[Stored data Boundary: Start]

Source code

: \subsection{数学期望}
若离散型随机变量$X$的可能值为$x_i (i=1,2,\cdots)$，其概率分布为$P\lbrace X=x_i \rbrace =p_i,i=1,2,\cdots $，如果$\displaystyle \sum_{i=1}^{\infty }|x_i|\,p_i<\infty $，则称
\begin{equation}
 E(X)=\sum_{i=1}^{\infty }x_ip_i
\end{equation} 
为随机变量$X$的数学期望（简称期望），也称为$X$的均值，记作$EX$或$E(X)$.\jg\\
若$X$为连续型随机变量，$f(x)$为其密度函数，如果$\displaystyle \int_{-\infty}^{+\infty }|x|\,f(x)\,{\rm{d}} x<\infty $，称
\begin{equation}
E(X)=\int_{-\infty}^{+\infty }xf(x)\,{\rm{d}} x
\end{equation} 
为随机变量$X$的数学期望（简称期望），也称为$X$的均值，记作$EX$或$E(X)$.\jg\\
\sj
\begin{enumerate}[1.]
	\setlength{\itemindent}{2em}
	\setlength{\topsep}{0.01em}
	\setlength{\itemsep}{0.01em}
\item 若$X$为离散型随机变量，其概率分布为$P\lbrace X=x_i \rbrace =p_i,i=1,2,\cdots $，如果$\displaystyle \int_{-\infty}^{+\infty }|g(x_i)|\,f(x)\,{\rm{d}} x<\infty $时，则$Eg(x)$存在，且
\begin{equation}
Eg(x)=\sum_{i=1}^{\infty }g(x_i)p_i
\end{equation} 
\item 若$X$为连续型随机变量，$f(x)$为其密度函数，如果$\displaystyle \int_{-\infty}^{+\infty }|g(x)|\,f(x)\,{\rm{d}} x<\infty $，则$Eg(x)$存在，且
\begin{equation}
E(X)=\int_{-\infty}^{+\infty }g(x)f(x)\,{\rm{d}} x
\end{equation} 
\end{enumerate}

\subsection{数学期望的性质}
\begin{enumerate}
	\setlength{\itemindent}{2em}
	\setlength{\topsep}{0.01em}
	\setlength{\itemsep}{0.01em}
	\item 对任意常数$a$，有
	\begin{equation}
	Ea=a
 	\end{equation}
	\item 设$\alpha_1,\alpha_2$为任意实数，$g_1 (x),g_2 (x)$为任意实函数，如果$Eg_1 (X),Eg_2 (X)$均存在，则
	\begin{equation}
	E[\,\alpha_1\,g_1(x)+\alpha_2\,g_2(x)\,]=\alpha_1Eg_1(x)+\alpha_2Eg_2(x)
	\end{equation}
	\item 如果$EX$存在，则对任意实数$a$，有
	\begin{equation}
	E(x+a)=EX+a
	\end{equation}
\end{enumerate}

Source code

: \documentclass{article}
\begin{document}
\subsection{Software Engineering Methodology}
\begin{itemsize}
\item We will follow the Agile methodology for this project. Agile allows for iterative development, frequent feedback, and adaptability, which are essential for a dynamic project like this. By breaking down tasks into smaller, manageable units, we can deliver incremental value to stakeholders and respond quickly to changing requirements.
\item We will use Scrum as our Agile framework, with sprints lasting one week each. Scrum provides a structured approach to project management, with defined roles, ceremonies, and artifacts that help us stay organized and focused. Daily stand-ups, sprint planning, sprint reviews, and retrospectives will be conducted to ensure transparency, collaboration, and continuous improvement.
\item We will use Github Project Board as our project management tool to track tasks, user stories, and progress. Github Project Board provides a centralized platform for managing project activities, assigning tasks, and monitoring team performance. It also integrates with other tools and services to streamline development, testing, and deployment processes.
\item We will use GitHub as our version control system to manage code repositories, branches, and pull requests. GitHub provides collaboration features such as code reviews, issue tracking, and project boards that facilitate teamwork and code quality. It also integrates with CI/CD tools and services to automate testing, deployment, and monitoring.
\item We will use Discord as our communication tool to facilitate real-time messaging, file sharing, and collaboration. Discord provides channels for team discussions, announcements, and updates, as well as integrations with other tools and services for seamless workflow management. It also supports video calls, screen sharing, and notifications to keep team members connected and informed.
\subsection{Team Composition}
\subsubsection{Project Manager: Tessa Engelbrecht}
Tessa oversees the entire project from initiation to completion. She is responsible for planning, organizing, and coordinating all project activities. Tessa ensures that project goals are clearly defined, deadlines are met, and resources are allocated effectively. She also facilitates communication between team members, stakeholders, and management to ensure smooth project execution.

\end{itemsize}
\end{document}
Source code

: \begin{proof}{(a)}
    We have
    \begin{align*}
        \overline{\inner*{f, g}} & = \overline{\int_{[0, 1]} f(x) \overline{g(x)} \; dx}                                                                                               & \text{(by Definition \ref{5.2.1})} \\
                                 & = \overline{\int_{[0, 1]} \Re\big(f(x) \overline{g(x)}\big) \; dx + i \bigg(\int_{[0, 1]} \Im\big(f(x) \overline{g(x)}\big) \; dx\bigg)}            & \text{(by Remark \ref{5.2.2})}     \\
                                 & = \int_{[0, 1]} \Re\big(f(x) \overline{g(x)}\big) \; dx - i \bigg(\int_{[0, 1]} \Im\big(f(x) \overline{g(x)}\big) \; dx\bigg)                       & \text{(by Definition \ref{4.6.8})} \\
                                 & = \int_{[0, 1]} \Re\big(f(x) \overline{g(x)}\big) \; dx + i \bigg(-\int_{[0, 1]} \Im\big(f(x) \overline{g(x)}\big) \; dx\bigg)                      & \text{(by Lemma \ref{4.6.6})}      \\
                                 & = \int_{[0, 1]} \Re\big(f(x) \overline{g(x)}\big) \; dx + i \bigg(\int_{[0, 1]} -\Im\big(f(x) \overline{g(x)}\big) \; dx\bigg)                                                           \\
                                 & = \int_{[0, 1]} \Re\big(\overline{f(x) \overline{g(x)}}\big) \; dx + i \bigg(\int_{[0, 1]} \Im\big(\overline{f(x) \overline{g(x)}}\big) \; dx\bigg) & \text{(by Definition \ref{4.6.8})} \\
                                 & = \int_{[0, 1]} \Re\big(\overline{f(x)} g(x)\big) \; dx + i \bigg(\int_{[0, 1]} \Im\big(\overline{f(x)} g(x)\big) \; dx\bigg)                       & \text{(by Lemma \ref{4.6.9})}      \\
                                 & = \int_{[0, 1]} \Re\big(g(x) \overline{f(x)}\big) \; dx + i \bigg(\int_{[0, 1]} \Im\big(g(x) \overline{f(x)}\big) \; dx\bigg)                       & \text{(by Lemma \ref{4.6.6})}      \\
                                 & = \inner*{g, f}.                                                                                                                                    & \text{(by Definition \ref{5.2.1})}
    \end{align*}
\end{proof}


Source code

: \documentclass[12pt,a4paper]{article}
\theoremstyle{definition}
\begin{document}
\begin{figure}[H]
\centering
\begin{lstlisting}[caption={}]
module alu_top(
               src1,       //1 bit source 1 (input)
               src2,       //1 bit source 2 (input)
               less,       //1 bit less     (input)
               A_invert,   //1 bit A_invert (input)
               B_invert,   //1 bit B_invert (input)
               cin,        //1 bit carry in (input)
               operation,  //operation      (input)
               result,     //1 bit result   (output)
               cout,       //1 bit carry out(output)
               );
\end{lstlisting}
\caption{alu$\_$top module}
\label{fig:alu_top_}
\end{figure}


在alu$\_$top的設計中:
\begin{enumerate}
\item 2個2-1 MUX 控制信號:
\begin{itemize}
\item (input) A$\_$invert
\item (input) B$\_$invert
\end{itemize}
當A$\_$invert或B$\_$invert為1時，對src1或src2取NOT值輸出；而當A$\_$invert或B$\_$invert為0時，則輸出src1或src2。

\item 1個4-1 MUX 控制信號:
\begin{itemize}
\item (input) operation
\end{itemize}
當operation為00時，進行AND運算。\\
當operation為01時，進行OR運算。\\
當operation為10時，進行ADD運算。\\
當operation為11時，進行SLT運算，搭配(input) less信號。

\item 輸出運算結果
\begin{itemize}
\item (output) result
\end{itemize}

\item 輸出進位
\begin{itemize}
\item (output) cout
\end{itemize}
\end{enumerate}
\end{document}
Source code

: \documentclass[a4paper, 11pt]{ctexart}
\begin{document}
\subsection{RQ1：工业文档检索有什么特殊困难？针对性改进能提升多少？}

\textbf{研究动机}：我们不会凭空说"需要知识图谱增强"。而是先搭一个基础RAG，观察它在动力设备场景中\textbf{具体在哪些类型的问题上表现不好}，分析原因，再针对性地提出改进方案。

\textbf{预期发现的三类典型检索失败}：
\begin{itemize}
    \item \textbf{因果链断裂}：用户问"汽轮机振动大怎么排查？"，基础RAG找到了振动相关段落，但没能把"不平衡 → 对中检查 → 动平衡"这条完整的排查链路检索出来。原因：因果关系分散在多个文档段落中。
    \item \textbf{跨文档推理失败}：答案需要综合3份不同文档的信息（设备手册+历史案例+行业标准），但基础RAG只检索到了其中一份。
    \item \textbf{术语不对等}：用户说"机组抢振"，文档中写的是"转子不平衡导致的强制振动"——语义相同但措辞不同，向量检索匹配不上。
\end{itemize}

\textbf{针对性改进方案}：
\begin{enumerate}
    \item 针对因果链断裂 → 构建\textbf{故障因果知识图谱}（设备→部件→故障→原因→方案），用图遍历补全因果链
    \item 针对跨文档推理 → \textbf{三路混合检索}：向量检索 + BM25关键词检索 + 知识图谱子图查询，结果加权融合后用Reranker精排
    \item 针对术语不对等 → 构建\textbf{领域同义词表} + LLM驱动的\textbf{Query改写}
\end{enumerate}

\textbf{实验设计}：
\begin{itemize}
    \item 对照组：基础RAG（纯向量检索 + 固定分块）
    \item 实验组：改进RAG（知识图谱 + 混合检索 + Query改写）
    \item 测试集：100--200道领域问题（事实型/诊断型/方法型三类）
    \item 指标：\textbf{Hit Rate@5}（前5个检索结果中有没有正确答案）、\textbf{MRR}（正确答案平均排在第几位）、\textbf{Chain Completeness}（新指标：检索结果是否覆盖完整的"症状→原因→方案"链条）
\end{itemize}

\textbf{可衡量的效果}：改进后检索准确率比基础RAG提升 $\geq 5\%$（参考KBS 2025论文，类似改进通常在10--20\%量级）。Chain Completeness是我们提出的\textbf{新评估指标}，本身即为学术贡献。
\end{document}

[Stored data Boundary: End]

What is expected
Copy each line of the listing that includes "为其密度函数".

Answer below
若$X$为连续型随机变量，$f(x)$为其密度函数，如果$\displaystyle \int_{-\infty}^{+\infty }|x|\,f(x)\,{\rm{d}} x<\infty $，称
\item 若$X$为连续型随机变量，$f(x)$为其密度函数，如果$\displaystyle \int_{-\infty}^{+\infty }|g(x)|\,f(x)\,{\rm{d}} x<\infty $，则$Eg(x)$存在，且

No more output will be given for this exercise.